TASK INSTRUCTIONS - A bare count is the expected answer, namely the number of lines in the records that have the word "files".

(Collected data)
※
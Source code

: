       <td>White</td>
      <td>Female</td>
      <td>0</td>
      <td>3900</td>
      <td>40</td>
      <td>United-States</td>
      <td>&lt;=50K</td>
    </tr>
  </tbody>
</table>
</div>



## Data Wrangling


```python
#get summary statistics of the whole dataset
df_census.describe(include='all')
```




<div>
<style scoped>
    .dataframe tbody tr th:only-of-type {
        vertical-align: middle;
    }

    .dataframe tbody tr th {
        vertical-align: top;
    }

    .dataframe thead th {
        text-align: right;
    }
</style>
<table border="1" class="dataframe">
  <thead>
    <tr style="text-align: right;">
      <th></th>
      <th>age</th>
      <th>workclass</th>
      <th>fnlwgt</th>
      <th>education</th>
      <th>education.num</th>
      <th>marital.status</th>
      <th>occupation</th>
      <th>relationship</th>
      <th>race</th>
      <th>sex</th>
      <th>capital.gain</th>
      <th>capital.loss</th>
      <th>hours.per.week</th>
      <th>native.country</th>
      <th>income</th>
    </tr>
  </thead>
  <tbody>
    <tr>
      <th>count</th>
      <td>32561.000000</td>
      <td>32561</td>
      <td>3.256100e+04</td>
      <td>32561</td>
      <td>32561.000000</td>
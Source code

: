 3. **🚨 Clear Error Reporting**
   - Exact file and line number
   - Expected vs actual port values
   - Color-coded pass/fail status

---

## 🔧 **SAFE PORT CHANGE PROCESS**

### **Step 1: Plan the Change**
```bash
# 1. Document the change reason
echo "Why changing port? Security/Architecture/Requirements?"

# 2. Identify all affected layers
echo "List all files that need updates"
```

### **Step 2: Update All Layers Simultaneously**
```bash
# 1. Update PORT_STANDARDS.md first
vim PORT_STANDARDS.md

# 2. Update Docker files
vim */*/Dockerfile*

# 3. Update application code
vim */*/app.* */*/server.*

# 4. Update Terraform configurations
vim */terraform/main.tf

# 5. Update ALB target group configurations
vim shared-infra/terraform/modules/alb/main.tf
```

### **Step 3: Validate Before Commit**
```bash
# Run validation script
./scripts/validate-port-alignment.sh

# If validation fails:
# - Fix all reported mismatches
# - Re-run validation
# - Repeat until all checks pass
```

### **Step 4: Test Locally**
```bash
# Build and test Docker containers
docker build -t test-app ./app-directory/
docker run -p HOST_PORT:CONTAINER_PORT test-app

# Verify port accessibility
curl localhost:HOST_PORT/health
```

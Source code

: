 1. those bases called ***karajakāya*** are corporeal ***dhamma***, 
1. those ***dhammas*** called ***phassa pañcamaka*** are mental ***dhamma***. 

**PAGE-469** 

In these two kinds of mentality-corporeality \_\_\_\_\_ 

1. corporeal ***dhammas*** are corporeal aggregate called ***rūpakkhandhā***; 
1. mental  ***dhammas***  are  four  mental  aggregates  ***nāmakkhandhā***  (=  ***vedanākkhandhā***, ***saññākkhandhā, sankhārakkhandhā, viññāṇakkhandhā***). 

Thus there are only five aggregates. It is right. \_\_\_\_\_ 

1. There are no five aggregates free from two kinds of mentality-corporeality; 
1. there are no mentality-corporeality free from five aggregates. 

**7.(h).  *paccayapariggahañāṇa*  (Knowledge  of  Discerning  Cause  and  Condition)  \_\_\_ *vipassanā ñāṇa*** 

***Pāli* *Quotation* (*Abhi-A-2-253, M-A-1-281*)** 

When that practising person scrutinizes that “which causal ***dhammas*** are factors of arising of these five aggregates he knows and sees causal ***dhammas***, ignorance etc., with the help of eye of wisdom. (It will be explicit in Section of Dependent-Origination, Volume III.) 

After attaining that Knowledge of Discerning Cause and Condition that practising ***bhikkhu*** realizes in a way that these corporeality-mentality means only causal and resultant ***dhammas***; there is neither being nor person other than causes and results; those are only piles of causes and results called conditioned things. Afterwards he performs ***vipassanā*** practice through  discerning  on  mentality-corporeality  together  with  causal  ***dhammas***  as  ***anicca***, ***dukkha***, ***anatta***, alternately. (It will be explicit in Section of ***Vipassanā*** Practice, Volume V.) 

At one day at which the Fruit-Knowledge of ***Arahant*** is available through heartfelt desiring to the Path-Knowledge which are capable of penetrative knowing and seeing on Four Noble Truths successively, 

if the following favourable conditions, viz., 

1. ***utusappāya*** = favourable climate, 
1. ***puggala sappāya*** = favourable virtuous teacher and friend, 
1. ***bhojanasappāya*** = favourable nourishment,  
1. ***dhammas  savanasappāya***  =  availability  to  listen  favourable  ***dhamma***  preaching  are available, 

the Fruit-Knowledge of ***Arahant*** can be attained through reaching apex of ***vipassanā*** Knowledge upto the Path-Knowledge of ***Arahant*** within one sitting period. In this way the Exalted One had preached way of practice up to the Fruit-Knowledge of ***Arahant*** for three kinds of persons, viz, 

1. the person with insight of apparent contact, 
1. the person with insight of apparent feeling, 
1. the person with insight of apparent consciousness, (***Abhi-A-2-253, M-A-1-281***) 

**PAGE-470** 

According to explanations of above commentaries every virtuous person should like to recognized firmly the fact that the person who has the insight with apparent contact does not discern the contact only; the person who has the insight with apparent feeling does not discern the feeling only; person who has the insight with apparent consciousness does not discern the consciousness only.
※
COMPLETED EXERCISE - 2